Ten minutes later, after commandeering Mona’s kitchen scale and a measuring tape, Ida had covered half the whiteboard with mathematical calculations that would have impressed a physics professor.

“According to my computations,” she announced with scientific authority, “a five hundred and twenty pound pumpkin would be approximately four feet in diameter. There’s no way that would fit in Doris’s little Beetle, not without some serious structural damage to the vehicle.”

“What about the Knowles?” Mona mused, studying their names on the board. “There’s something funny there. It would have been so easy for them to steal it.

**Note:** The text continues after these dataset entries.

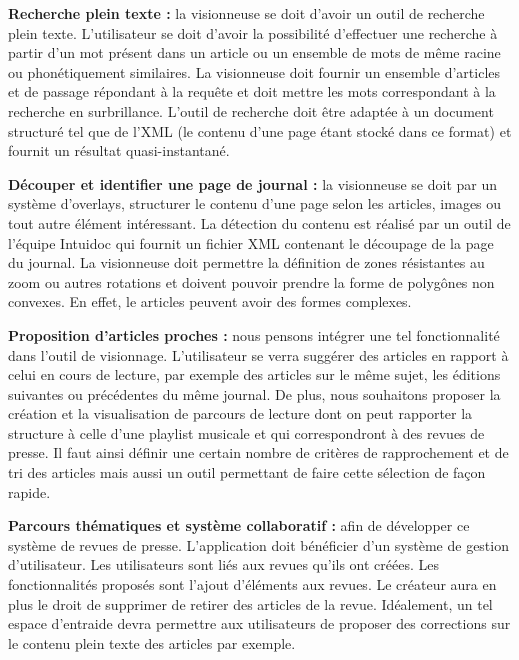     \textbf{Recherche plein texte :} la visionneuse se doit d’avoir un outil de recherche plein texte. L’utilisateur se doit d’avoir la possibilité
    d’effectuer une recherche à partir d’un mot présent dans un article ou un ensemble de mots de même racine ou phonétiquement similaires.
    La visionneuse doit fournir un ensemble d’articles et de passage répondant à la requête et doit mettre les mots correspondant à la recherche en
    surbrillance. %
    L’outil de recherche doit être adaptée à un document structuré tel que de l’XML (le contenu d’une page étant stocké dans ce format) et fournit
    un résultat quasi-instantané. %


    \textbf{Découper et identifier une page de journal :} la visionneuse se doit par un système d’overlays, structurer le contenu d’une page selon
    les articles, images ou tout autre élément intéressant. La détection du contenu est réalisé par un outil de l’équipe Intuidoc qui fournit un
    fichier XML contenant le découpage de la page du journal. La visionneuse doit permettre la définition de zones résistantes au zoom ou autres
    rotations et doivent pouvoir prendre la forme de polygônes non convexes. En effet, le articles peuvent avoir des formes complexes.


    \textbf{Proposition d’articles proches :} nous pensons intégrer une tel fonctionnalité dans l’outil de visionnage. L'utilisateur se verra
    suggérer des articles en rapport à celui en cours de lecture, par exemple des articles sur le même sujet, les éditions suivantes ou précédentes
    du même journal. De plus, nous souhaitons proposer la création et la visualisation de parcours de lecture dont on peut rapporter la structure
    à celle d’une playlist musicale et qui correspondront à des revues de presse. Il faut ainsi définir une certain nombre de critères de rapprochement
    et de tri des articles mais aussi un outil permettant de faire cette sélection de façon rapide.


    \textbf{Parcours thématiques et système collaboratif :} afin de développer ce système de revues de presse. L’application doit bénéficier d’un
    système de gestion d’utilisateur. Les utilisateurs sont liés aux revues qu’ils ont créées. Les fonctionnalités proposés sont l’ajout d'éléments
    aux revues. Le créateur aura en plus le droit de supprimer de retirer des articles de la revue. Idéalement, un tel espace d’entraide devra permettre
    aux utilisateurs de proposer des corrections sur le contenu plein texte des articles par exemple.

They could have just rolled it right down the hill from Brenda’s field!”

“And Ivy had those charms,” Ruth added, squinting at their notes. “Maybe the one in Brenda’s barn was actually from her and not Laura.”

“Speaking of Laura,” Mona said, circling back to their environmental activist, “she admitted to being in the barn tosteal the pesticides last week... but claimed she never saw the pumpkin.”

Mona stood back from the whiteboard, studying their chaotic investigation web with the intensity of someone trying to solve a jigsaw puzzle in the dark. She tilted her head to the right, squinting at the connections between suspects and clues. Then she tilted it to the left, as if a different angle might reveal the pattern they’d been missing.